Information shown below:
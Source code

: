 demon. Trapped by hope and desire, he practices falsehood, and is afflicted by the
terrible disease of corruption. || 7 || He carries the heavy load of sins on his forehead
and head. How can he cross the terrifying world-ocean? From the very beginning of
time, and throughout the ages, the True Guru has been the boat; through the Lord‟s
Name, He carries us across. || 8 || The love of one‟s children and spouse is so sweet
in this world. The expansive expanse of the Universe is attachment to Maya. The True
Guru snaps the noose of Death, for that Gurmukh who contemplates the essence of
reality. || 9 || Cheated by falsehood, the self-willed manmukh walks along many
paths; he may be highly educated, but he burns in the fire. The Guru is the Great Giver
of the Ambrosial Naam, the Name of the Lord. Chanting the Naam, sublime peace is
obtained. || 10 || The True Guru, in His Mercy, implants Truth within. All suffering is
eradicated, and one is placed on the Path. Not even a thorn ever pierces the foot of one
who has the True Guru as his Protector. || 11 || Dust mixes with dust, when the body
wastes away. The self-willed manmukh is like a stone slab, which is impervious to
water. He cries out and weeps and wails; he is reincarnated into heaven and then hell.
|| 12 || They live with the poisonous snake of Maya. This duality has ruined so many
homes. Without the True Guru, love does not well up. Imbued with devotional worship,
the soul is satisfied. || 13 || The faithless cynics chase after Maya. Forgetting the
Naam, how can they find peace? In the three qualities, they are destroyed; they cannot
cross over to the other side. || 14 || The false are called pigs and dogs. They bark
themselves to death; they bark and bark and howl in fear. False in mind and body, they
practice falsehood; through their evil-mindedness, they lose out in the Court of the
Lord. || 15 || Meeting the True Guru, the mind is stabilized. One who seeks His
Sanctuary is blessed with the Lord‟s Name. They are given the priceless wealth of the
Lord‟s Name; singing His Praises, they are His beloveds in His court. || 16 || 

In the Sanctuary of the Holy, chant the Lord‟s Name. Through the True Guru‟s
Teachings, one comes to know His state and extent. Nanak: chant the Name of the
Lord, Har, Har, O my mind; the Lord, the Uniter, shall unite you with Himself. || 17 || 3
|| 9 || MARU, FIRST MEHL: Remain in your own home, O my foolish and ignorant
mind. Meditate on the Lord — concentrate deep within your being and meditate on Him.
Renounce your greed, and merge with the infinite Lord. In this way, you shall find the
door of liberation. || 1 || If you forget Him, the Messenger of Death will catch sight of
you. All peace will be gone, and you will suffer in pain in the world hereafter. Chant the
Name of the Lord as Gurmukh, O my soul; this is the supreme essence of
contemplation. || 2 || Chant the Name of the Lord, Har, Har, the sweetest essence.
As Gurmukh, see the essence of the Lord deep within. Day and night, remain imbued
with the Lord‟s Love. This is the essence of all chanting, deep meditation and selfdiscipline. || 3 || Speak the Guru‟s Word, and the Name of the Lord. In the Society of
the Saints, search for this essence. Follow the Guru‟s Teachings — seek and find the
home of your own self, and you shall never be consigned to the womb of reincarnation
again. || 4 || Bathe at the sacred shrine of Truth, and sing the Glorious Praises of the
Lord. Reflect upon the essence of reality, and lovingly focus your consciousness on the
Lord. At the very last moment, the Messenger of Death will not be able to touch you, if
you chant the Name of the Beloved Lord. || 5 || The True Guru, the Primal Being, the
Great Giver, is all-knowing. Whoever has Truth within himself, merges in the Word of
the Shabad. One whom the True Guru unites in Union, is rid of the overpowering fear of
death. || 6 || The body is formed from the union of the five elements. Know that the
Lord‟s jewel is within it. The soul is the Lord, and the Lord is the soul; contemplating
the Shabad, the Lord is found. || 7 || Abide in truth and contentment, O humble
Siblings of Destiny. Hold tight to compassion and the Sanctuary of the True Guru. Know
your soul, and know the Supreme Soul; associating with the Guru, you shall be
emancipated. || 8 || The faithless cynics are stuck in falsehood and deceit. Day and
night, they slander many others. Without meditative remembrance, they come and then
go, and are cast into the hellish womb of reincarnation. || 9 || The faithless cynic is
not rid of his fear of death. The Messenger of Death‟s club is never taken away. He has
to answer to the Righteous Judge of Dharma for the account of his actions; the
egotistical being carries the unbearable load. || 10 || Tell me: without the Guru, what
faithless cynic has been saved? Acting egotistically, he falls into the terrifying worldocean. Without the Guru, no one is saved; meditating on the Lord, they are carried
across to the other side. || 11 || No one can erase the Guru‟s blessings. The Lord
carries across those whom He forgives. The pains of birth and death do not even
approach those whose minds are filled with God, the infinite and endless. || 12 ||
End of Information shown.
__Exercise instructions__.
Retype only this range exactly: the first line of the data through the line where "of the Ambrosial" appears.

__Exercise solution__.
Source code

: demon. Trapped by hope and desire, he practices falsehood, and is afflicted by the
terrible disease of corruption. || 7 || He carries the heavy load of sins on his forehead
and head. How can he cross the terrifying world-ocean? From the very beginning of
time, and throughout the ages, the True Guru has been the boat; through the Lord‟s
Name, He carries us across. || 8 || The love of one‟s children and spouse is so sweet
in this world. The expansive expanse of the Universe is attachment to Maya. The True
Guru snaps the noose of Death, for that Gurmukh who contemplates the essence of
reality. || 9 || Cheated by falsehood, the self-willed manmukh walks along many
paths; he may be highly educated, but he burns in the fire. The Guru is the Great Giver
of the Ambrosial Naam, the Name of the Lord. Chanting the Naam, sublime peace is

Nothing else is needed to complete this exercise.